## Excerpts from a dataset

- - - - - - -

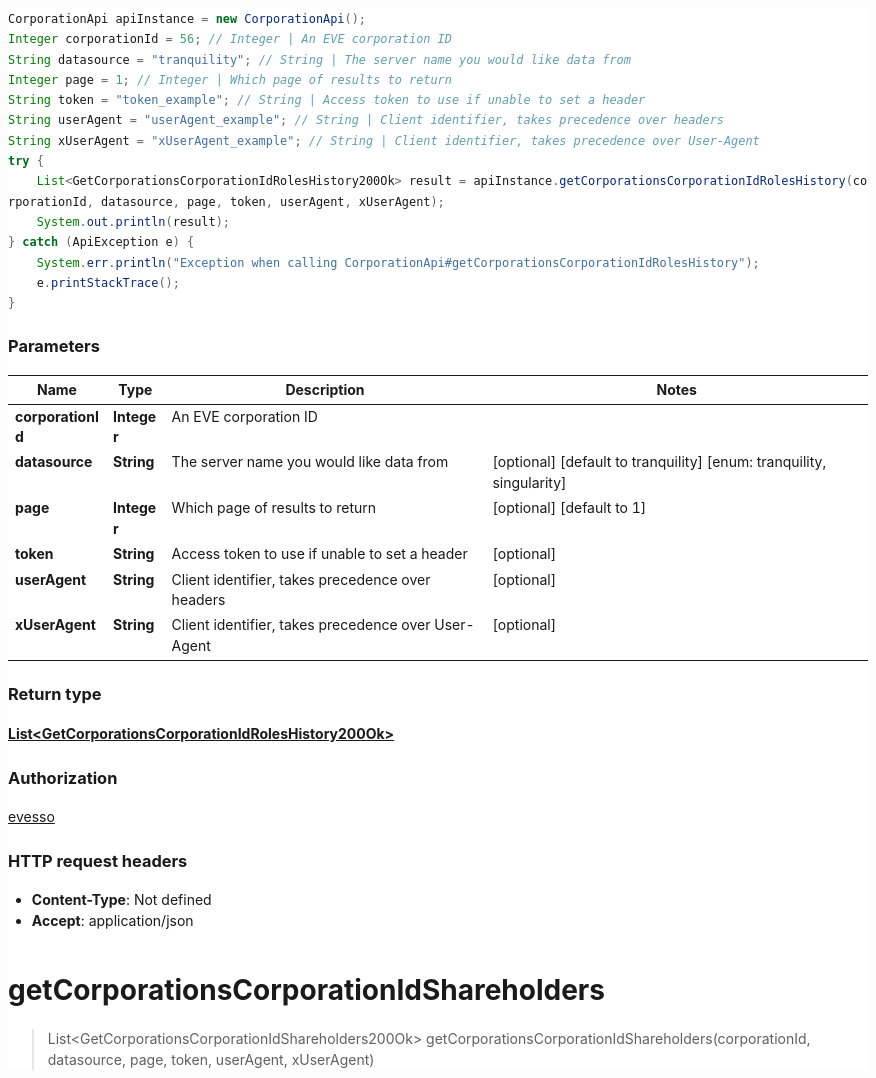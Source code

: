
 ```java
CorporationApi apiInstance = new CorporationApi();
Integer corporationId = 56; // Integer | An EVE corporation ID
String datasource = "tranquility"; // String | The server name you would like data from
Integer page = 1; // Integer | Which page of results to return
String token = "token_example"; // String | Access token to use if unable to set a header
String userAgent = "userAgent_example"; // String | Client identifier, takes precedence over headers
String xUserAgent = "xUserAgent_example"; // String | Client identifier, takes precedence over User-Agent
try {
    List<GetCorporationsCorporationIdRolesHistory200Ok> result = apiInstance.getCorporationsCorporationIdRolesHistory(corporationId, datasource, page, token, userAgent, xUserAgent);
    System.out.println(result);
} catch (ApiException e) {
    System.err.println("Exception when calling CorporationApi#getCorporationsCorporationIdRolesHistory");
    e.printStackTrace();
}
```

### Parameters

Name | Type | Description  | Notes
------------- | ------------- | ------------- | -------------
 **corporationId** | **Integer**| An EVE corporation ID |
 **datasource** | **String**| The server name you would like data from | [optional] [default to tranquility] [enum: tranquility, singularity]
 **page** | **Integer**| Which page of results to return | [optional] [default to 1]
 **token** | **String**| Access token to use if unable to set a header | [optional]
 **userAgent** | **String**| Client identifier, takes precedence over headers | [optional]
 **xUserAgent** | **String**| Client identifier, takes precedence over User-Agent | [optional]

### Return type

[**List&lt;GetCorporationsCorporationIdRolesHistory200Ok&gt;**](GetCorporationsCorporationIdRolesHistory200Ok.md)

### Authorization

[evesso](../README.md#evesso)

### HTTP request headers

 - **Content-Type**: Not defined
 - **Accept**: application/json

<a name="getCorporationsCorporationIdShareholders"></a>
# **getCorporationsCorporationIdShareholders**
> List&lt;GetCorporationsCorporationIdShareholders200Ok&gt; getCorporationsCorporationIdShareholders(corporationId, datasource, page, token, userAgent, xUserAgent)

- - - - - - -

## WHAT YOU ARE ASKED TO DO
Search the records for the word "String" and copy every line where it occurs.

## REPLY TO THE EXERCISE
String datasource = "tranquility"; // String | The server name you would like data from
String token = "token_example"; // String | Access token to use if unable to set a header
String userAgent = "userAgent_example"; // String | Client identifier, takes precedence over headers
String xUserAgent = "xUserAgent_example"; // String | Client identifier, takes precedence over User-Agent
 **datasource** | **String**| The server name you would like data from | [optional] [default to tranquility] [enum: tranquility, singularity]
 **token** | **String**| Access token to use if unable to set a header | [optional]
 **userAgent** | **String**| Client identifier, takes precedence over headers | [optional]
 **xUserAgent** | **String**| Client identifier, takes precedence over User-Agent | [optional]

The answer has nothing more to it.